3.4.8.2.3 Thermal degradation

Based on the data presented in Figures 5f, 6d and 7d, it is evident that varying degrees of degradation were observed in SAL, GUA, and SOB after being subjected to 17 h of heat stress at 95°C. The data indicated that SOB experienced the most significant drop at approximately 3.81%, followed by SAL at 2.20% and GUA at only 0.69%. These results highlight the importance of monitoring the effects of heat stress on these substances and implementing appropriate measures to mitigate their degradation.

3.4.8.2.4 Oxidative degradation

Based on the data presented in Figures 5g, 6e and 7e, it is evident that SAL, GUA, and SOB displayed varying degrees of degradation when exposed to 5 mL of 10% H₂O₂ at a temperature of 95C for 1 h. It is noteworthy that SAL exhibited the most significant reduction at approximately 4.84%, followed by GUA at 1.50% and SOB at only 2.76%.

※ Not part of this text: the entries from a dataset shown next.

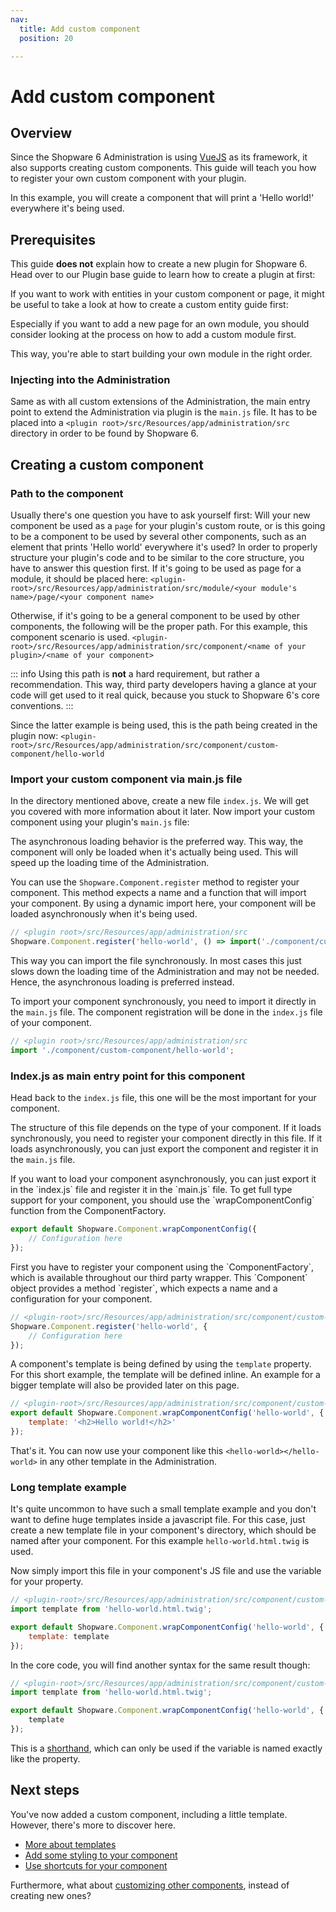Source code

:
 ```yaml
---
nav:
  title: Add custom component
  position: 20

---
```


# Add custom component

## Overview

Since the Shopware 6 Administration is using [VueJS](https://vuejs.org/) as its framework, it also supports creating custom components. This guide will teach you how to register your own custom component with your plugin.

In this example, you will create a component that will print a 'Hello world!' everywhere it's being used.

## Prerequisites

This guide **does not** explain how to create a new plugin for Shopware 6. Head over to our Plugin base guide to learn how to create a plugin at first:

<PageRef page="../plugin-base-guide" />

If you want to work with entities in your custom component or page, it might be useful to take a look at how to create a custom entity guide first:

<PageRef page="../framework/data-handling/add-custom-complex-data" />

Especially if you want to add a new page for an own module, you should consider looking at the process on how to add a custom module first.

<PageRef page="add-custom-module" />

This way, you're able to start building your own module in the right order.

### Injecting into the Administration

Same as with all custom extensions of the Administration, the main entry point to extend the Administration via plugin is the `main.js` file. It has to be placed into a `<plugin root>/src/Resources/app/administration/src` directory in order to be found by Shopware 6.

## Creating a custom component

### Path to the component

Usually there's one question you have to ask yourself first: Will your new component be used as a `page` for your plugin's custom route, or is this going to be a component to be used by several other components, such as an element that prints 'Hello world' everywhere it's used? In order to properly structure your plugin's code and to be similar to the core structure, you have to answer this question first. If it's going to be used as page for a module, it should be placed here: `<plugin-root>/src/Resources/app/administration/src/module/<your module's name>/page/<your component name>`

Otherwise, if it's going to be a general component to be used by other components, the following will be the proper path. For this example, this component scenario is used. `<plugin-root>/src/Resources/app/administration/src/component/<name of your plugin>/<name of your component>`

::: info
Using this path is **not** a hard requirement, but rather a recommendation. This way, third party developers having a glance at your code will get used to it real quick, because you stuck to Shopware 6's core conventions.
:::

Since the latter example is being used, this is the path being created in the plugin now: `<plugin-root>/src/Resources/app/administration/src/component/custom-component/hello-world`

### Import your custom component via main.js file

In the directory mentioned above, create a new file `index.js`. We will get you covered with more information about it later. Now import your custom component using your plugin's `main.js` file:

<Tabs>
<Tab title="Asynchronous loading">
The asynchronous loading behavior is the preferred way. This way, the component will only be loaded when it's actually being used. This will speed up the loading time of the Administration.

You can use the `Shopware.Component.register` method to register your component. This method expects a name and a function that will import your component. By using a dynamic import here, your component will be loaded asynchronously when it's being used.

```javascript
// <plugin root>/src/Resources/app/administration/src
Shopware.Component.register('hello-world', () => import('./component/custom-component/hello-world'));
```

</Tab>

<Tab title="Synchronous loading">
This way you can import the file synchronously. In most cases this just slows down the loading time of the Administration and may not be needed. Hence, the asynchronous loading is preferred instead.

To import your component synchronously, you need to import it directly in the `main.js` file. The component registration
will be done in the `index.js` file of your component.

```javascript
// <plugin root>/src/Resources/app/administration/src
import './component/custom-component/hello-world';
```

</Tab>
</Tabs>

### Index.js as main entry point for this component

Head back to the `index.js` file, this one will be the most important for your component.

The structure of this file depends on the type of your component. If it loads synchronously, you need to register your component directly in this file. If it loads asynchronously, you can just export the component and register it in the `main.js` file.

<Tabs>
<Tab title="Asynchronous loading">
If you want to load your component asynchronously, you can just export it in the `index.js` file and register it in the `main.js` file.
To get full type support for your component, you should use the `wrapComponentConfig` function from the ComponentFactory.

```javascript
export default Shopware.Component.wrapComponentConfig({
    // Configuration here
});
```

</Tab>

<Tab title="Synchronous loading">
First you have to register your component using the `ComponentFactory`, which is available throughout our third party wrapper. This `Component` object provides a method `register`, which expects a name and a configuration for your component.

```javascript
// <plugin-root>/src/Resources/app/administration/src/component/custom-component/hello-world
Shopware.Component.register('hello-world', {
    // Configuration here
});
```

</Tab>
</Tabs>

A component's template is being defined by using the `template` property. For this short example, the template will be defined inline. An example for a bigger template will also be provided later on this page.

```javascript
// <plugin-root>/src/Resources/app/administration/src/component/custom-component/hello-world
export default Shopware.Component.wrapComponentConfig('hello-world', {
    template: '<h2>Hello world!</h2>'
});
```

That's it. You can now use your component like this `<hello-world></hello-world>` in any other template in the Administration.

### Long template example

It's quite uncommon to have such a small template example and you don't want to define huge templates inside a javascript file. For this case, just create a new template file in your component's directory, which should be named after your component. For this example `hello-world.html.twig` is used.

Now simply import this file in your component's JS file and use the variable for your property.

```javascript
// <plugin-root>/src/Resources/app/administration/src/component/custom-component/hello-world.html.twig
import template from 'hello-world.html.twig';

export default Shopware.Component.wrapComponentConfig('hello-world', {
    template: template
});
```

In the core code, you will find another syntax for the same result though:

```javascript
// <plugin-root>/src/Resources/app/administration/src/component/custom-component/hello-world.html.twig
import template from 'hello-world.html.twig';

export default Shopware.Component.wrapComponentConfig('hello-world', {
    template
});
```

This is a [shorthand](https://eslint.org/docs/latest/rules/object-shorthand), which can only be used if the variable is named exactly like the property.

## Next steps

You've now added a custom component, including a little template. However, there's more to discover here.

* [More about templates](writing-templates)
* [Add some styling to your component](add-custom-styles)
* [Use shortcuts for your component](add-shortcuts)

Furthermore, what about [customizing other components](customizing-components), instead of creating new ones?
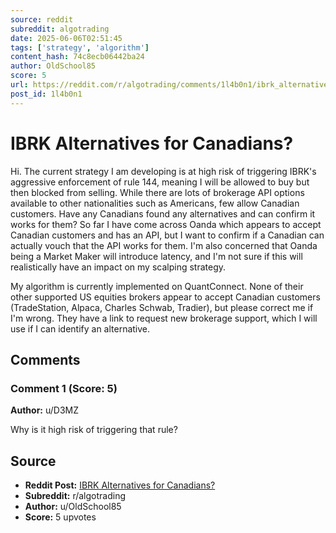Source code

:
 ```yaml
---
source: reddit
subreddit: algotrading
date: 2025-06-06T02:51:45
tags: ['strategy', 'algorithm']
content_hash: 74c8ecb06442ba24
author: OldSchool85
score: 5
url: https://reddit.com/r/algotrading/comments/1l4b0n1/ibrk_alternatives_for_canadians/
post_id: 1l4b0n1
---
```


# IBRK Alternatives for Canadians?

Hi. The current strategy I am developing is at high risk of triggering IBRK's aggressive enforcement of rule 144, meaning I will be allowed to buy but then blocked from selling. While there are lots of brokerage API options available to other nationalities such as Americans, few allow Canadian customers. Have any Canadians found any alternatives and can confirm it works for them? So far I have come across Oanda which appears to accept Canadian customers and has an API, but I want to confirm if a Canadian can actually vouch that the API works for them. I'm also concerned that Oanda being a Market Maker will introduce latency, and I'm not sure if this will realistically have an impact on my scalping strategy.

My algorithm is currently implemented on QuantConnect. None of their other supported US equities brokers appear to accept Canadian customers (TradeStation, Alpaca, Charles Schwab, Tradier), but please correct me if I'm wrong. They have a link to request new brokerage support, which I will use if I can identify an alternative.

## Comments

### Comment 1 (Score: 5)

**Author:** u/D3MZ

Why is it high risk of triggering that rule?

## Source

- **Reddit Post:** [IBRK Alternatives for Canadians?](https://reddit.com/r/algotrading/comments/1l4b0n1/ibrk_alternatives_for_canadians/)
- **Subreddit:** r/algotrading
- **Author:** u/OldSchool85
- **Score:** 5 upvotes
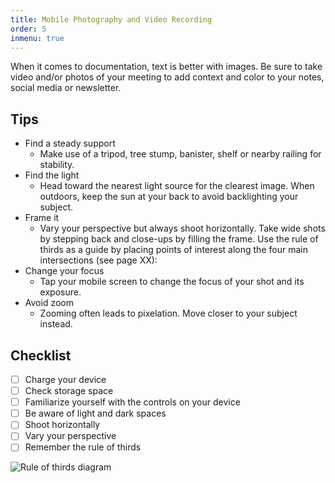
 ```yaml
---
title: Mobile Photography and Video Recording
order: 5
inmenu: true
---
```

When it comes to documentation, text is better with images. Be sure to take video and/or photos of your meeting to add context and color to your notes, social media or newsletter.

## Tips

* Find a steady support
  * Make use of a tripod, tree stump, banister, shelf or nearby railing for stability.
* Find the light
  * Head toward the nearest light source for the clearest image. When outdoors, keep the sun at your back to avoid backlighting your subject.
* Frame it
  * Vary your perspective but always shoot horizontally. Take wide shots by stepping back and close-ups by filling the frame. Use the rule of thirds as a guide by placing points of interest along the four main intersections (see page XX):
* Change your focus
  * Tap your mobile screen to change the focus of your shot and its exposure.
* Avoid zoom
  * Zooming often leads to pixelation. Move closer to your subject instead.

## Checklist

- [ ] Charge your device
- [ ] Check storage space
- [ ] Familiarize yourself with the controls on your device
- [ ] Be aware of light and dark spaces
- [ ] Shoot horizontally
- [ ] Vary your perspective
- [ ] Remember the rule of thirds

![Rule of thirds diagram](/img/thirds.png)
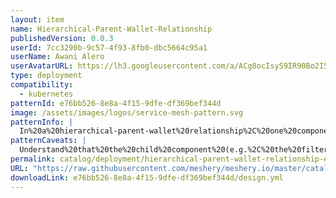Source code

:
 ```yaml
---
layout: item
name: Hierarchical-Parent-Wallet-Relationship
publishedVersion: 0.0.3
userId: 7cc3290b-9c57-4f93-8fb0-dbc5664c95a1
userName: Awani Alero
userAvatarURL: https://lh3.googleusercontent.com/a/ACg8ocIsyS9IR90Bo2I56iqRPlYulzglXOKhqczvYvf31sttxczvwuTX=s96-c
type: deployment
compatibility:
  - kubernetes
patternId: e76bb526-8e8a-4f15-9dfe-df369bef344d
image: /assets/images/logos/service-mesh-pattern.svg
patternInfo: |
  In%20a%20hierarchical-parent-wallet%20relationship%2C%20one%20component%20(the%20%22wallet%22)%20serves%20as%20a%20container%20or%20host%20for%20another%20component%2C%20similar%20to%20a%20parent-child%20structure.%20In%20this%20example%2C%20the%20WASM%20plugin%20acts%20as%20the%20parent%20(or%20wallet)%20that%20%22contains%22%20the%20WASM%20filter%2C%20representing%20the%20idea%20that%20the%20filter%20operates%20within%20the%20scope%20and%20capabilities%20provided%20by%20the%20plugin.%0A%0AFor%20instance%2C%20in%20a%20service%20mesh%20like%20Istio%2C%20a%20WASM%20plugin%20is%20deployed%20into%20an%20Envoy%20proxy%20and%20serves%20as%20the%20runtime%20environment%20for%20a%20WASM%20filter.%20A%20custom%20WASM%20filter%20may%20be%20designed%20to%20modify%20HTTP%20requests%20(e.g.%2C%20by%20adding%20a%20security%20header)%2C%20but%20it%20relies%20on%20the%20plugin%20to%20intercept%20network%20traffic%20and%20integrate%20with%20the%20proxy%E2%80%99s%20pipeline.%20The%20plugin%20manages%20the%20lifecycle%20of%20the%20filter%2C%20ensuring%20it%20is%20executed%20whenever%20relevant%20traffic%20is%20processed.%20Without%20the%20plugin%2C%20the%20filter%20would%20not%20be%20able%20to%20apply%20its%20logic%2C%20emphasizing%20how%20the%20plugin%20enables%20the%20filter%E2%80%99s%20operation.%0A%0AThis%20wallet%20nature%20highlights%20the%20idea%20that%20the%20plugin%20acts%20as%20a%20container%20that%20securely%20%22holds%22%20the%20filter%2C%20providing%20it%20with%20the%20necessary%20infrastructure%20and%20environment%20to%20function.%20Just%20as%20a%20wallet%20holds%20its%20contents%2C%20the%20plugin%20ensures%20the%20filter%20operates%20properly%20within%20the%20boundaries%20and%20resources%20it%20provides%2C%20without%20which%20the%20filter%20would%20not%20function%20independently.
patternCaveats: |
  Understand%20that%20the%20child%20component%20(e.g.%2C%20the%20filter)%20is%20dependent%20on%20the%20parent%20component%20(e.g.%2C%20the%20plugin).%20If%20the%20parent%20(wallet)%20is%20not%20correctly%20configured%20or%20functional%2C%20the%20child%20component%20will%20not%20work%20as%20expected.%20Ensure%20the%20parent%20component%20is%20properly%20configured.
permalink: catalog/deployment/hierarchical-parent-wallet-relationship-e76bb526-8e8a-4f15-9dfe-df369bef344d.html
URL: "https://raw.githubusercontent.com/meshery/meshery.io/master/catalog/e76bb526-8e8a-4f15-9dfe-df369bef344d/0.0.3/design.yml"
downloadLink: e76bb526-8e8a-4f15-9dfe-df369bef344d/design.yml
---
```

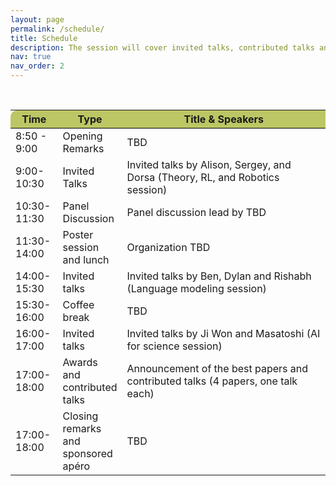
 ```yaml
---
layout: page
permalink: /schedule/
title: Schedule
description: The session will cover invited talks, contributed talks and posters. The tentative schedule in Pacific Time (GMT-7) can be found below.
nav: true
nav_order: 2
---
```


<br>

<div>
<table class="table" id="standings" style="border-collapse:collapse">
<tr class="header" style="background-color:rgb(188,198,100); border-top: 1pt solid #f7f8fa; border-bottom: 1pt solid black;">
        <th style="border-top-left-radius: 10px; width: 15%">Time</th>
        <!-- <th>Virtual link</th> -->
        <th style="width: 15%">Type</th>
        <th style="width: 70% border-top-right-radius: 10px;">Title & Speakers</th>
        <!-- <th style="width: 25% border-top-right-radius: 10px;">Speakers (Affiliations)</th> -->
      </tr>
      <tr>
  <tr class="header" style="cursor: pointer">
    <td>8:50 - 9:00</td>
    <td>
    Opening Remarks
    </td>
    <td>
    TBD
    </td>
  </tr>
  
              
  <tr class="header" style="cursor: pointer">
    <td>9:00-10:30</td>
    <td>
    Invited Talks
    </td>
    <td>
            Invited talks by Alison, Sergey, and Dorsa (Theory, RL, and Robotics session)
    </td>
  </tr>
  
  
  <tr class="header" style="cursor: pointer">
    <td>10:30-11:30</td>
    <td>
    Panel Discussion
    </td>
    <td>
            Panel discussion lead by TBD
    </td>
  </tr>

  <tr class="header" style="cursor: pointer">
    <td>11:30-14:00</td>
    <td>
    Poster session and lunch
    </td>
    <td>
            Organization TBD
    </td>
  </tr>

  <tr class="header" style="cursor: pointer">
    <td>14:00-15:30</td>
    <td>
    Invited talks
    </td>
    <td>
            Invited talks by Ben, Dylan and Rishabh (Language modeling session)
    </td>
  </tr>

  <tr class="header" style="cursor: pointer">
    <td>15:30-16:00</td>
    <td>
    Coffee break
    </td>
    <td>
            TBD
    </td>
  </tr>

  <tr class="header" style="cursor: pointer">
    <td>16:00-17:00</td>
    <td>
    Invited talks
    </td>
    <td>
            Invited talks by Ji Won and Masatoshi (AI for science session)
    </td>
  </tr>

  <tr class="header" style="cursor: pointer">
    <td>17:00-18:00</td>
    <td>
    Awards and contributed talks
    </td>
    <td>
          Announcement of the best papers and contributed talks (4 papers, one talk each)
    </td>
  </tr>

  <tr class="header" style="cursor: pointer">
    <td>17:00-18:00</td>
    <td>
    Closing remarks and sponsored apéro
    </td>
    <td>
          TBD
    </td>
  </tr>
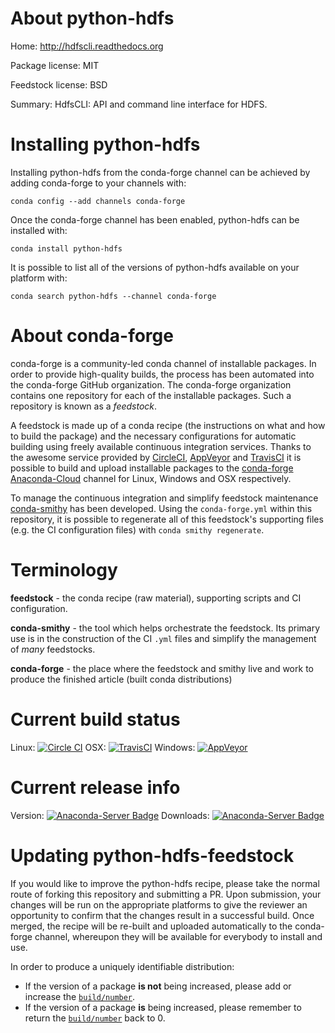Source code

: About python-hdfs
=================

Home: http://hdfscli.readthedocs.org

Package license: MIT

Feedstock license: BSD

Summary: HdfsCLI: API and command line interface for HDFS.



Installing python-hdfs
======================

Installing python-hdfs from the conda-forge channel can be achieved by adding conda-forge to your channels with:

```
conda config --add channels conda-forge
```

Once the conda-forge channel has been enabled, python-hdfs can be installed with:

```
conda install python-hdfs
```

It is possible to list all of the versions of python-hdfs available on your platform with:

```
conda search python-hdfs --channel conda-forge
```


About conda-forge
=================

conda-forge is a community-led conda channel of installable packages.
In order to provide high-quality builds, the process has been automated into the
conda-forge GitHub organization. The conda-forge organization contains one repository 
for each of the installable packages. Such a repository is known as a *feedstock*.

A feedstock is made up of a conda recipe (the instructions on what and how to build
the package) and the necessary configurations for automatic building using freely
available continuous integration services. Thanks to the awesome service provided by
[CircleCI](https://circleci.com/), [AppVeyor](http://www.appveyor.com/)
and [TravisCI](https://travis-ci.org/) it is possible to build and upload installable
packages to the [conda-forge](https://anaconda.org/conda-forge)
[Anaconda-Cloud](http://docs.anaconda.org/) channel for Linux, Windows and OSX respectively.

To manage the continuous integration and simplify feedstock maintenance
[conda-smithy](http://github.com/conda-forge/conda-smithy) has been developed.
Using the ``conda-forge.yml`` within this repository, it is possible to regenerate all of
this feedstock's supporting files (e.g. the CI configuration files) with ``conda smithy regenerate``.


Terminology
===========

**feedstock** - the conda recipe (raw material), supporting scripts and CI configuration.

**conda-smithy** - the tool which helps orchestrate the feedstock.
                   Its primary use is in the construction of the CI ``.yml`` files
                   and simplify the management of *many* feedstocks.

**conda-forge** - the place where the feedstock and smithy live and work to
                  produce the finished article (built conda distributions)

Current build status
====================
Linux: [![Circle CI](https://circleci.com/gh/conda-forge/python-hdfs-feedstock.svg?style=svg)](https://circleci.com/gh/conda-forge/python-hdfs-feedstock)
OSX: [![TravisCI](https://travis-ci.org/conda-forge/python-hdfs-feedstock.svg?branch=master)](https://travis-ci.org/conda-forge/python-hdfs-feedstock) 
Windows: [![AppVeyor](https://ci.appveyor.com/api/projects/status/github/conda-forge/python-hdfs-feedstock?svg=True)](https://ci.appveyor.com/project/conda-forge/python-hdfs-feedstock/branch/master)

Current release info
====================
Version: [![Anaconda-Server Badge](https://anaconda.org/conda-forge/python-hdfs/badges/version.svg)](https://anaconda.org/conda-forge/python-hdfs)
Downloads: [![Anaconda-Server Badge](https://anaconda.org/conda-forge/python-hdfs/badges/downloads.svg)](https://anaconda.org/conda-forge/python-hdfs)


Updating python-hdfs-feedstock
==============================

If you would like to improve the python-hdfs recipe, please take the normal
route of forking this repository and submitting a PR. Upon submission, your changes will
be run on the appropriate platforms to give the reviewer an opportunity to confirm that the
changes result in a successful build. Once merged, the recipe will be re-built and uploaded
automatically to the conda-forge channel, whereupon they will be available for everybody to
install and use.

In order to produce a uniquely identifiable distribution:
 * If the version of a package **is not** being increased, please add or increase
   the [``build/number``](http://conda.pydata.org/docs/building/meta-yaml.html#build-number-and-string). 
 * If the version of a package **is** being increased, please remember to return
   the [``build/number``](http://conda.pydata.org/docs/building/meta-yaml.html#build-number-and-string)
   back to 0.
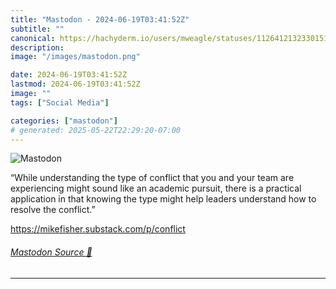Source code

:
 ```yaml
---
title: "Mastodon - 2024-06-19T03:41:52Z"
subtitle: ""
canonical: https://hachyderm.io/users/mweagle/statuses/112641213233015111
description:
image: "/images/mastodon.png"

date: 2024-06-19T03:41:52Z
lastmod: 2024-06-19T03:41:52Z
image: ""
tags: ["Social Media"]

categories: ["mastodon"]
# generated: 2025-05-22T22:29:20-07:00
---
```

![Mastodon](/images/mastodon.png)

<p>“While understanding the type of conflict that you and your team are experiencing might sound like an academic pursuit, there is a practical application in that knowing the type might help leaders understand how to resolve the conflict.”</p><p><a href="https://mikefisher.substack.com/p/conflict" target="_blank" rel="nofollow noopener noreferrer" translate="no"><span class="invisible">https://</span><span class="ellipsis">mikefisher.substack.com/p/conf</span><span class="invisible">lict</span></a></p>


###### [Mastodon Source 🐘](https://hachyderm.io/@mweagle/112641213233015111)

___
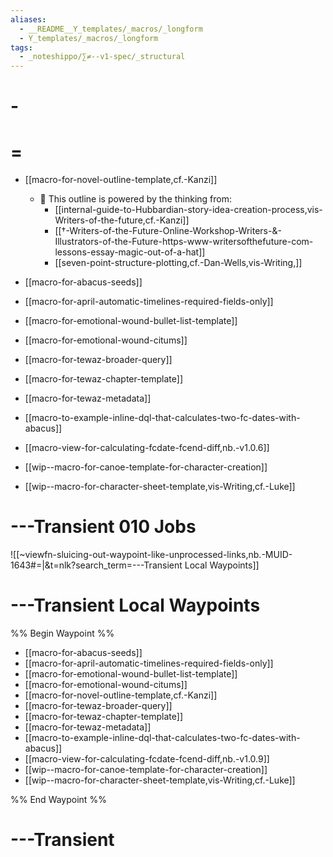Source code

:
 ```yaml
---
aliases:
  - __README__Y_templates/_macros/_longform
  - Y_templates/_macros/_longform
tags:
  - _noteshippo/∑≠--v1-spec/_structural
---
```


# -

# =

* [[macro-for-novel-outline-template,cf.-Kanzi]]
  * 💁 This outline is powered by the thinking from:
    * [[internal-guide-to-Hubbardian-story-idea-creation-process,vis-Writers-of-the-future,cf.-Kanzi]] 
    * [[†-Writers-of-the-Future-Online-Workshop-Writers-&-Illustrators-of-the-Future-https-www-writersofthefuture-com-lessons-essay-magic-out-of-a-hat]] 
    * [[seven-point-structure-plotting,cf.-Dan-Wells,vis-Writing,]]
    

* [[macro-for-abacus-seeds]]
* [[macro-for-april-automatic-timelines-required-fields-only]]
* [[macro-for-emotional-wound-bullet-list-template]]
* [[macro-for-emotional-wound-citums]]
* [[macro-for-tewaz-broader-query]]
* [[macro-for-tewaz-chapter-template]]
* [[macro-for-tewaz-metadata]]
* [[macro-to-example-inline-dql-that-calculates-two-fc-dates-with-abacus]]
* [[macro-view-for-calculating-fcdate-fcend-diff,nb.-v1.0.6]]
* [[wip--macro-for-canoe-template-for-character-creation]]
* [[wip--macro-for-character-sheet-template,vis-Writing,cf.-Luke]]


# ---Transient 010 Jobs

![[~viewfn-sluicing-out-waypoint-like-unprocessed-links,nb.-MUID-1643#=|&t=nlk?search_term=---Transient Local Waypoints]]

# ---Transient Local Waypoints

%% Begin Waypoint %%
- [[macro-for-abacus-seeds]]
- [[macro-for-april-automatic-timelines-required-fields-only]]
- [[macro-for-emotional-wound-bullet-list-template]]
- [[macro-for-emotional-wound-citums]]
- [[macro-for-novel-outline-template,cf.-Kanzi]]
- [[macro-for-tewaz-broader-query]]
- [[macro-for-tewaz-chapter-template]]
- [[macro-for-tewaz-metadata]]
- [[macro-to-example-inline-dql-that-calculates-two-fc-dates-with-abacus]]
- [[macro-view-for-calculating-fcdate-fcend-diff,nb.-v1.0.9]]
- [[wip--macro-for-canoe-template-for-character-creation]]
- [[wip--macro-for-character-sheet-template,vis-Writing,cf.-Luke]]

%% End Waypoint %%

# ---Transient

3.4.8.2.5 Photolytic degradation

Based on the given data from Figures 5h, 6f and 7f, it is evident that SAL, GUA, and SOB underwent varying degrees of degradation after being exposed to sunlight for 6 h. GUA experienced the highest decline of about 2.07%, while SAL declined 1.51%, and SOB declined 1.08%. These findings strongly suggest that GUA is more vulnerable to the effects of sunlight exposure than the other two substances.